Dataset entries:
^^^^^^^^^^^^^^^^
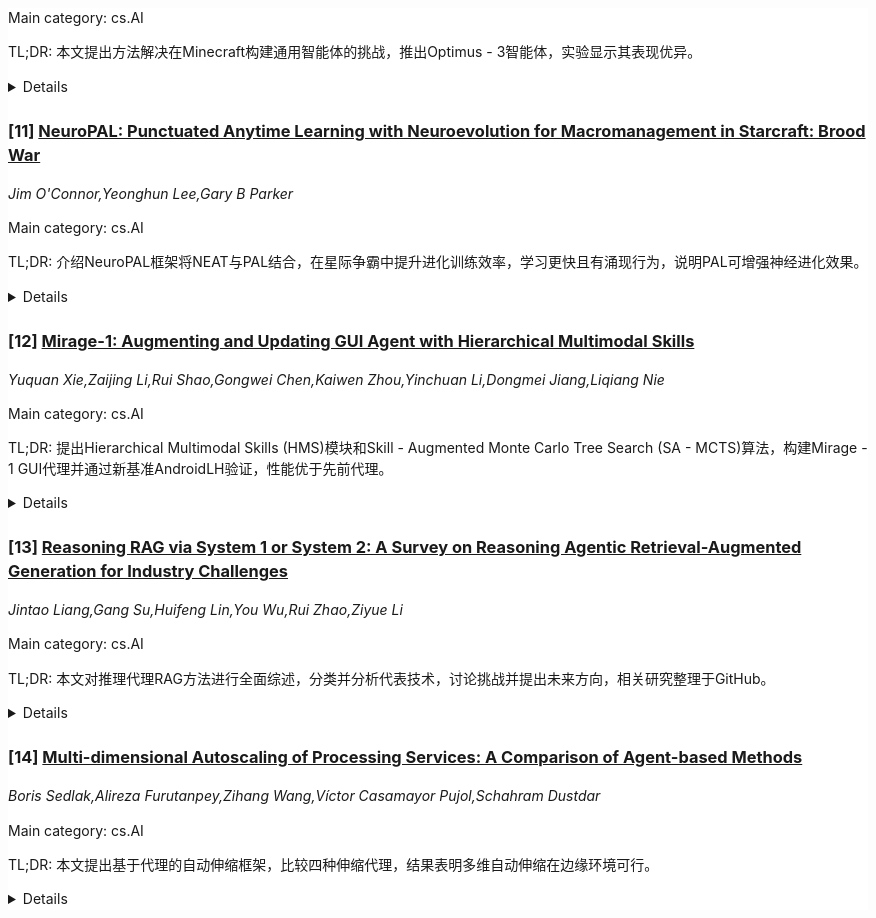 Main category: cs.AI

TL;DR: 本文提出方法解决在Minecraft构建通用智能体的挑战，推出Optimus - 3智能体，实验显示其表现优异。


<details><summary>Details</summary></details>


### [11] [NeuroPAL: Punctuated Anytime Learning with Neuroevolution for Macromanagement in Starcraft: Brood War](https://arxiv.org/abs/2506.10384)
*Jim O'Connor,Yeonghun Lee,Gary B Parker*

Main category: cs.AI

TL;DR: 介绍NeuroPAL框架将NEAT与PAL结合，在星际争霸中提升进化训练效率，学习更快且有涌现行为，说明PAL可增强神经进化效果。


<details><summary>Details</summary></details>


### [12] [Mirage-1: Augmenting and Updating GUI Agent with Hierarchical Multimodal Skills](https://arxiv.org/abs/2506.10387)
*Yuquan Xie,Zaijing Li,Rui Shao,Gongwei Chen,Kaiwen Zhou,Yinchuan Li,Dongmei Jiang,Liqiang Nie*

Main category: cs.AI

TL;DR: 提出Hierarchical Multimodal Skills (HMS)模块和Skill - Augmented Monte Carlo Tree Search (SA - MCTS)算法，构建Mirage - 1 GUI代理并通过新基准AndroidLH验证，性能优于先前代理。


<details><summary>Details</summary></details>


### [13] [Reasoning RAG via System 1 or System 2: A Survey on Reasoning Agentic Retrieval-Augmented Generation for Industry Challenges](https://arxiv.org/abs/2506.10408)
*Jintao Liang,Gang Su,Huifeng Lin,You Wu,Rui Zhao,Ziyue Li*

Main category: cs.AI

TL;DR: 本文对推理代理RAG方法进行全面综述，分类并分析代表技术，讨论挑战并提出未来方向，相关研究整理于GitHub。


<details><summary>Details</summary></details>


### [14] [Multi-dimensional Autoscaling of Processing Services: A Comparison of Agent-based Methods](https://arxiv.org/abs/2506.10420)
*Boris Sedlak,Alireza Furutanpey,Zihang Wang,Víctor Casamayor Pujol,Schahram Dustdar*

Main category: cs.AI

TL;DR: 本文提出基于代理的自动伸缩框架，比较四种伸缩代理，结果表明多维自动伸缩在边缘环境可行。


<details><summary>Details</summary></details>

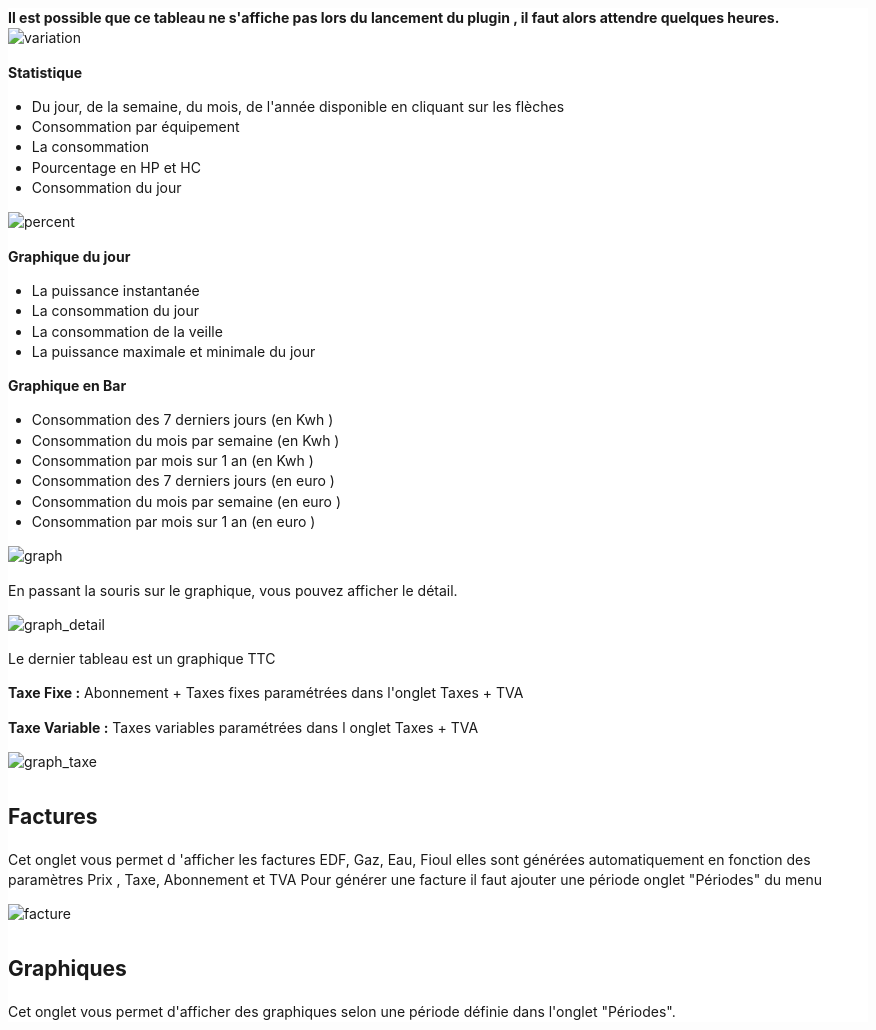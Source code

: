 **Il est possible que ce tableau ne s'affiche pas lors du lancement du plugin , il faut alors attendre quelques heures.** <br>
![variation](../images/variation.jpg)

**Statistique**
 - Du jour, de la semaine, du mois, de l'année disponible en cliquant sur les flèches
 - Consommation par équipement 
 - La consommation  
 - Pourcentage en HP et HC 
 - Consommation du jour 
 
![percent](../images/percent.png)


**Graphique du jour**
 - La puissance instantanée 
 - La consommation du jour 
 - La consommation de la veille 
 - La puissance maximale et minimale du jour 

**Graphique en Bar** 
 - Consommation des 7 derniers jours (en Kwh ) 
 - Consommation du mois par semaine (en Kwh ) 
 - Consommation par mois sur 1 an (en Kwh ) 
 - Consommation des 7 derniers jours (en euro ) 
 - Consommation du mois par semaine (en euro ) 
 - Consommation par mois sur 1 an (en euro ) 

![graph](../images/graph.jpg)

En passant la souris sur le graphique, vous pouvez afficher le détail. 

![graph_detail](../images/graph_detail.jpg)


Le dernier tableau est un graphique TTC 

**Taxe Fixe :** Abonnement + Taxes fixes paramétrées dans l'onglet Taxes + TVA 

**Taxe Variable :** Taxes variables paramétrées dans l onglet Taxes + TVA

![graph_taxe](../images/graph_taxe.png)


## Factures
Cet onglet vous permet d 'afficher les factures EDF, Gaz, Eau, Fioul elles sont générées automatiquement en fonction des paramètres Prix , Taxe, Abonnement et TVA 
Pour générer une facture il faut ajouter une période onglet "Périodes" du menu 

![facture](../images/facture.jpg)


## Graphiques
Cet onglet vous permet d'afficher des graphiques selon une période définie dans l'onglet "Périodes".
^^^^^^^^^^^^^^^^
TASK BRIEF: Drop the pictures and reproduce the rest of the data exactly.

ANSWER FOR THE TASK:
 Main category: cs.AI

TL;DR: 本文提出方法解决在Minecraft构建通用智能体的挑战，推出Optimus - 3智能体，实验显示其表现优异。


<details><summary>Details</summary></details>


### [11] [NeuroPAL: Punctuated Anytime Learning with Neuroevolution for Macromanagement in Starcraft: Brood War](https://arxiv.org/abs/2506.10384)
*Jim O'Connor,Yeonghun Lee,Gary B Parker*

Main category: cs.AI

TL;DR: 介绍NeuroPAL框架将NEAT与PAL结合，在星际争霸中提升进化训练效率，学习更快且有涌现行为，说明PAL可增强神经进化效果。


<details><summary>Details</summary></details>


### [12] [Mirage-1: Augmenting and Updating GUI Agent with Hierarchical Multimodal Skills](https://arxiv.org/abs/2506.10387)
*Yuquan Xie,Zaijing Li,Rui Shao,Gongwei Chen,Kaiwen Zhou,Yinchuan Li,Dongmei Jiang,Liqiang Nie*

Main category: cs.AI

TL;DR: 提出Hierarchical Multimodal Skills (HMS)模块和Skill - Augmented Monte Carlo Tree Search (SA - MCTS)算法，构建Mirage - 1 GUI代理并通过新基准AndroidLH验证，性能优于先前代理。


<details><summary>Details</summary></details>


### [13] [Reasoning RAG via System 1 or System 2: A Survey on Reasoning Agentic Retrieval-Augmented Generation for Industry Challenges](https://arxiv.org/abs/2506.10408)
*Jintao Liang,Gang Su,Huifeng Lin,You Wu,Rui Zhao,Ziyue Li*

Main category: cs.AI

TL;DR: 本文对推理代理RAG方法进行全面综述，分类并分析代表技术，讨论挑战并提出未来方向，相关研究整理于GitHub。


<details><summary>Details</summary></details>


### [14] [Multi-dimensional Autoscaling of Processing Services: A Comparison of Agent-based Methods](https://arxiv.org/abs/2506.10420)
*Boris Sedlak,Alireza Furutanpey,Zihang Wang,Víctor Casamayor Pujol,Schahram Dustdar*

Main category: cs.AI

TL;DR: 本文提出基于代理的自动伸缩框架，比较四种伸缩代理，结果表明多维自动伸缩在边缘环境可行。


<details><summary>Details</summary></details>

Source code

: **Il est possible que ce tableau ne s'affiche pas lors du lancement du plugin , il faut alors attendre quelques heures.** <br>
![variation](../images/variation.jpg)

**Statistique**
 - Du jour, de la semaine, du mois, de l'année disponible en cliquant sur les flèches
 - Consommation par équipement 
 - La consommation  
 - Pourcentage en HP et HC 
 - Consommation du jour 
 
![percent](../images/percent.png)


**Graphique du jour**
 - La puissance instantanée 
 - La consommation du jour 
 - La consommation de la veille 
 - La puissance maximale et minimale du jour 

**Graphique en Bar** 
 - Consommation des 7 derniers jours (en Kwh ) 
 - Consommation du mois par semaine (en Kwh ) 
 - Consommation par mois sur 1 an (en Kwh ) 
 - Consommation des 7 derniers jours (en euro ) 
 - Consommation du mois par semaine (en euro ) 
 - Consommation par mois sur 1 an (en euro ) 

![graph](../images/graph.jpg)

En passant la souris sur le graphique, vous pouvez afficher le détail. 

![graph_detail](../images/graph_detail.jpg)


Le dernier tableau est un graphique TTC 

**Taxe Fixe :** Abonnement + Taxes fixes paramétrées dans l'onglet Taxes + TVA 

**Taxe Variable :** Taxes variables paramétrées dans l onglet Taxes + TVA

![graph_taxe](../images/graph_taxe.png)


## Factures
Cet onglet vous permet d 'afficher les factures EDF, Gaz, Eau, Fioul elles sont générées automatiquement en fonction des paramètres Prix , Taxe, Abonnement et TVA 
Pour générer une facture il faut ajouter une période onglet "Périodes" du menu 

![facture](../images/facture.jpg)


## Graphiques
Cet onglet vous permet d'afficher des graphiques selon une période définie dans l'onglet "Périodes".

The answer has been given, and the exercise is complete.